### Problem
Go line by line through the listing below and copy those that hold "begin".

### Extracted information

[Start of Attachment]

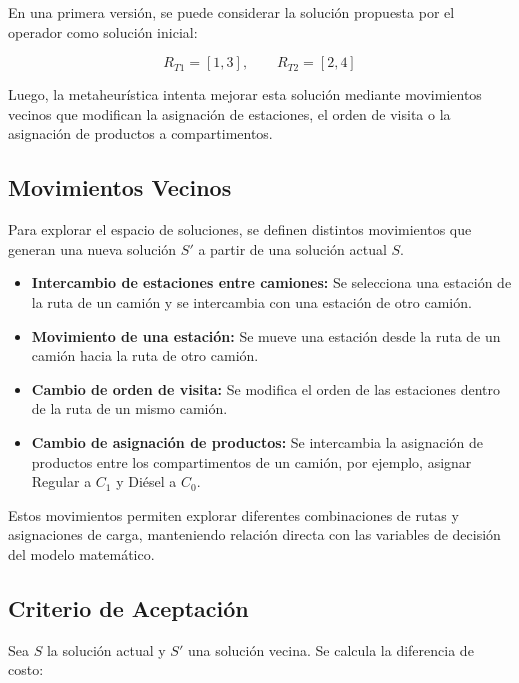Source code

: En una primera versión, se puede considerar la solución propuesta por el operador como solución inicial:

\begin{equation*}
R_{T1} = [1,3], \qquad R_{T2} = [2,4]
\end{equation*}

Luego, la metaheurística intenta mejorar esta solución mediante movimientos vecinos que modifican la asignación de estaciones, el orden de visita o la asignación de productos a compartimentos.

\subsection{Movimientos Vecinos}

Para explorar el espacio de soluciones, se definen distintos movimientos que generan una nueva solución $S'$ a partir de una solución actual $S$.

\begin{itemize}
    \item \textbf{Intercambio de estaciones entre camiones:} Se selecciona una estación de la ruta de un camión y se intercambia con una estación de otro camión.
    
    \item \textbf{Movimiento de una estación:} Se mueve una estación desde la ruta de un camión hacia la ruta de otro camión.
    
    \item \textbf{Cambio de orden de visita:} Se modifica el orden de las estaciones dentro de la ruta de un mismo camión.
    
    \item \textbf{Cambio de asignación de productos:} Se intercambia la asignación de productos entre los compartimentos de un camión, por ejemplo, asignar Regular a $C_1$ y Diésel a $C_0$.
\end{itemize}

Estos movimientos permiten explorar diferentes combinaciones de rutas y asignaciones de carga, manteniendo relación directa con las variables de decisión del modelo matemático.

\subsection{Criterio de Aceptación}

Sea $S$ la solución actual y $S'$ una solución vecina. Se calcula la diferencia de costo:


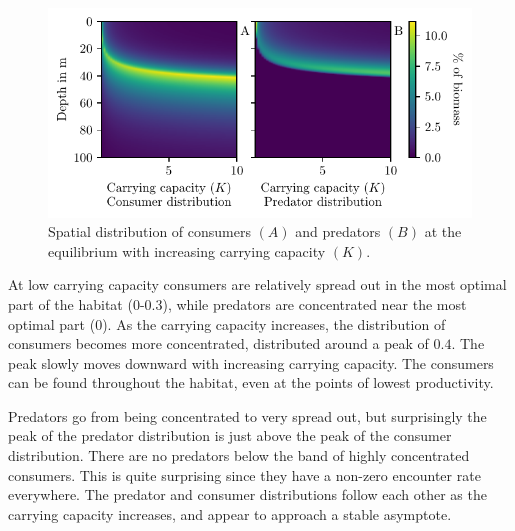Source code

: \begin{figure}[H]
  \caption{Spatial distribution of consumers $(A)$ and predators $(B)$ at the equilibrium with increasing carrying capacity $(K)$.}
  \label{fig:strat_car}
  \includegraphics{plots/increasing_car_cap_c.pdf}
\end{figure}

At low carrying capacity consumers are relatively spread out in the most optimal part of the habitat (0-0.3), while predators are concentrated near the most optimal part (0). As the carrying capacity increases, the distribution of consumers becomes more concentrated, distributed around a peak of $0.4$. The peak slowly moves downward with increasing carrying capacity. The consumers can be found throughout the habitat, even at the points of lowest productivity.


Predators go from being concentrated to very spread out, but surprisingly the peak of the predator distribution is just above the peak of the consumer distribution. There are no predators below the band of highly concentrated consumers. This is quite surprising since they have a non-zero encounter rate everywhere. The predator and consumer distributions follow each other as the carrying capacity increases, and appear to approach a stable asymptote.






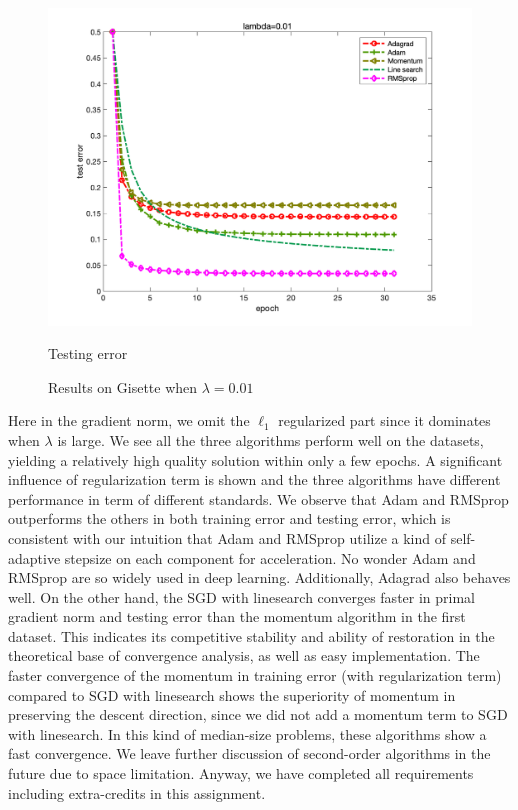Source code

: \documentclass{article}
\begin{document}
\begin{figure}[H]
\begin{minipage}{0.33\linewidth}
	\includegraphics[width=1\linewidth]{./fig/err_g4}
	\caption{Testing error}
\end{minipage}
\caption*{Results on Gisette when $\lambda=0.01$}
\end{figure}
Here in the gradient norm, we omit the $\ell_1$ regularized part since it dominates when $\lambda$ is large. We see all the three algorithms perform well on the datasets, yielding a relatively high quality solution within only a few epochs. A significant influence of regularization term is shown and the three algorithms have different performance in term of different standards. We observe that Adam and RMSprop outperforms the others in both training error and testing error, which is consistent with our intuition that Adam and RMSprop utilize a kind of self-adaptive stepsize on each component for acceleration. No wonder Adam and RMSprop are so widely used in deep learning. Additionally, Adagrad also behaves well. On the other hand, the SGD with linesearch converges faster in primal gradient norm and testing error than the momentum algorithm in the first dataset. This indicates its competitive stability and ability of restoration in the theoretical base of convergence analysis, as well as easy implementation. The faster convergence of the momentum in training error (with regularization term) compared to SGD with linesearch shows the superiority of momentum in preserving the descent direction, since we did not add a momentum term to SGD with linesearch. In this kind of median-size problems, these algorithms show a fast convergence. We leave further discussion of second-order algorithms in the future due to space limitation. Anyway, we have completed all requirements including extra-credits in this assignment.
  

\end{document}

[End of Attachment]

### Response below
\begin{equation*}
\begin{itemize}
: \begin{figure}[H]
\begin{document}
\begin{figure}[H]
\begin{minipage}{0.33\linewidth}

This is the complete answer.